== Recorded data ==

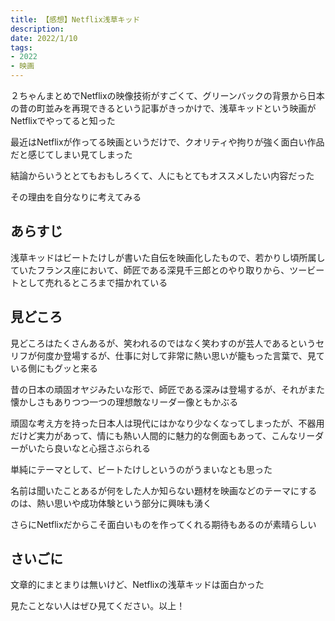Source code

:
 ```yaml
---
title: 【感想】Netflix浅草キッド
description:
date: 2022/1/10
tags:
- 2022
- 映画
---
```


２ちゃんまとめでNetflixの映像技術がすごくて、グリーンバックの背景から日本の昔の町並みを再現できるという記事がきっかけで、浅草キッドという映画がNetflixでやってると知った

最近はNetflixが作ってる映画というだけで、クオリティや拘りが強く面白い作品だと感じてしまい見てしまった

結論からいうととてもおもしろくて、人にもとてもオススメしたい内容だった

その理由を自分なりに考えてみる

## あらすじ

浅草キッドはビートたけしが書いた自伝を映画化したもので、若かりし頃所属していたフランス座において、師匠である深見千三郎とのやり取りから、ツービートとして売れるところまで描かれている

## 見どころ

見どころはたくさんあるが、笑われるのではなく笑わすのが芸人であるというセリフが何度か登場するが、仕事に対して非常に熱い思いが籠もった言葉で、見ている側にもグッと来る

昔の日本の頑固オヤジみたいな形で、師匠である深みは登場するが、それがまた懐かしさもありつつ一つの理想敵なリーダー像ともかぶる

頑固な考え方を持った日本人は現代にはかなり少なくなってしまったが、不器用だけど実力があって、情にも熱い人間的に魅力的な側面もあって、こんなリーダーがいたら良いなと心揺さぶられる

単純にテーマとして、ビートたけしというのがうまいなとも思った

名前は聞いたことあるが何をした人か知らない題材を映画などのテーマにするのは、熱い思いや成功体験という部分に興味も湧く

さらにNetflixだからこそ面白いものを作ってくれる期待もあるのが素晴らしい

## さいごに

文章的にまとまりは無いけど、Netflixの浅草キッドは面白かった

見たことない人はぜひ見てください。以上！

===

» Problem to solve: Write out an exact transcription of the line with "最近はNetflixが作って" and of each line after it; stop at the end of the records.

» Response for this exercise:
最近はNetflixが作ってる映画というだけで、クオリティや拘りが強く面白い作品だと感じてしまい見てしまった

結論からいうととてもおもしろくて、人にもとてもオススメしたい内容だった

その理由を自分なりに考えてみる

## あらすじ

浅草キッドはビートたけしが書いた自伝を映画化したもので、若かりし頃所属していたフランス座において、師匠である深見千三郎とのやり取りから、ツービートとして売れるところまで描かれている

## 見どころ

見どころはたくさんあるが、笑われるのではなく笑わすのが芸人であるというセリフが何度か登場するが、仕事に対して非常に熱い思いが籠もった言葉で、見ている側にもグッと来る

昔の日本の頑固オヤジみたいな形で、師匠である深みは登場するが、それがまた懐かしさもありつつ一つの理想敵なリーダー像ともかぶる

頑固な考え方を持った日本人は現代にはかなり少なくなってしまったが、不器用だけど実力があって、情にも熱い人間的に魅力的な側面もあって、こんなリーダーがいたら良いなと心揺さぶられる

単純にテーマとして、ビートたけしというのがうまいなとも思った

名前は聞いたことあるが何をした人か知らない題材を映画などのテーマにするのは、熱い思いや成功体験という部分に興味も湧く

さらにNetflixだからこそ面白いものを作ってくれる期待もあるのが素晴らしい

## さいごに

文章的にまとまりは無いけど、Netflixの浅草キッドは面白かった

見たことない人はぜひ見てください。以上！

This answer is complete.